Il y a eu une vidéo rendue publique après la précédente hospitalisation de Madiba, fin mars-début avril, sur laquelle on voyait le président Zuma et plusieurs leaders du parti autour du vieil homme. Une vidéo horrifiante où l’on voyait ces hommes entourer tout sourire un Mandela affaibli, éberlué et aveuglé par un flash photographique – alors que ses yeux sont presque aveugles.
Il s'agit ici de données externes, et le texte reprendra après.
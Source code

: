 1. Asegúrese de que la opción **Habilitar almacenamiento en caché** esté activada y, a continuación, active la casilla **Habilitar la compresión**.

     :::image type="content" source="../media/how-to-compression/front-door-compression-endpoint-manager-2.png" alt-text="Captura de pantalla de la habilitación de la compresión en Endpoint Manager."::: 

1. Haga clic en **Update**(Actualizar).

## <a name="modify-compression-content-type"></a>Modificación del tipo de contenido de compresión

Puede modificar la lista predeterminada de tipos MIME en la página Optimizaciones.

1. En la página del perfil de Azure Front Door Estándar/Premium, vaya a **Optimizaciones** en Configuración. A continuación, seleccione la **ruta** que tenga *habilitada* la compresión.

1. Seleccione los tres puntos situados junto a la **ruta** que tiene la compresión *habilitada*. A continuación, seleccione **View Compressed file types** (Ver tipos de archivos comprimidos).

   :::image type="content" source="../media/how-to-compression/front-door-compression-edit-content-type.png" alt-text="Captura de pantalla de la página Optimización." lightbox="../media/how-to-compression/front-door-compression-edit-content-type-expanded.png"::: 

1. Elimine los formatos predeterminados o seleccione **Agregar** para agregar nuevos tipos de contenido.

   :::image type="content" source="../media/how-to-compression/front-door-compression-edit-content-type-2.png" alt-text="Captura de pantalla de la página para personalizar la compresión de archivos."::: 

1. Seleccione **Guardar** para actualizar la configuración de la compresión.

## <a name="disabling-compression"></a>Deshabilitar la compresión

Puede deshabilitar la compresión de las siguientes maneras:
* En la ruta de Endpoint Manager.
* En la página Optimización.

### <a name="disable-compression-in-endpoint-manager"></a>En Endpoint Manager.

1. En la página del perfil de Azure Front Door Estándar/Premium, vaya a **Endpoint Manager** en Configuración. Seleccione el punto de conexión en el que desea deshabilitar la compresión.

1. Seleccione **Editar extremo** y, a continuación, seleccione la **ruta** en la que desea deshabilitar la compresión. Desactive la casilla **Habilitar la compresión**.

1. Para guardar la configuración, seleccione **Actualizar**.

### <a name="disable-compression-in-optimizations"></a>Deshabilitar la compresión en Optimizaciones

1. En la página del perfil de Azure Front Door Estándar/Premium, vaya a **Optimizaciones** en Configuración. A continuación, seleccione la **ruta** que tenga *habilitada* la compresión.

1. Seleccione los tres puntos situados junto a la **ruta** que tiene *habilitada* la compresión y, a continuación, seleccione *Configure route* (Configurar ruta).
Les responsables politiques ont rendu publique cette vidéo en imaginant qu’elle puisse leur servir politiquement.  

JOL Press : C’est un peu tôt, mais c’est une question que l’on est en droit de se poser… Existe-t-il des plans précis concernant les hommages que Nelson Mandela recevra après son décès, le moment venu ?
 

Erin Conway-Smith : Il y a eu différents plans qui se sont succédé au fil du temps et les derniers détails du scénario  pourraient susciter une bataille entre les différents acteurs. Les pires difficultés pourraient être entre l’ANC et les différentes factions de la famille.

L’hommage officiel devrait avoir lieu à Pretoria, la capitale, et les autorités s’en chargeront. Et puis il y aura la cérémonie traditionnelle dans le village natale de Madiba – et là, c’est clairement la famille qui gérera. La région d’Eastern Cape connait de grandes difficultés économiques, une forte pauvreté et ce serait le chaos si les autorités cherchait à tout contrôler.

JOL Press : Diriez-vous que les Sud-africains sont, d’ores et déjà, réconciliés avec l’idée d’une disparition prochaine de Nelson Mandela – comme s’il n’appartenait déjà plus qu’à l’histoire ?
 

Erin Conway-Smith : Oui, je le pense. Nelson Mandela a pris sa retraite politique en 2004. Sa dernière apparition officielle remonte à juillet 2010 et à la finale de la Coupe du monde de football. Depuis, plus rien et il n’a pas été bien depuis lors… Les Sud-africains adorent Nelson Mandela mais ils réalisent qu’il est un vieil homme aux termes d’une longue – et mouvementée – existence.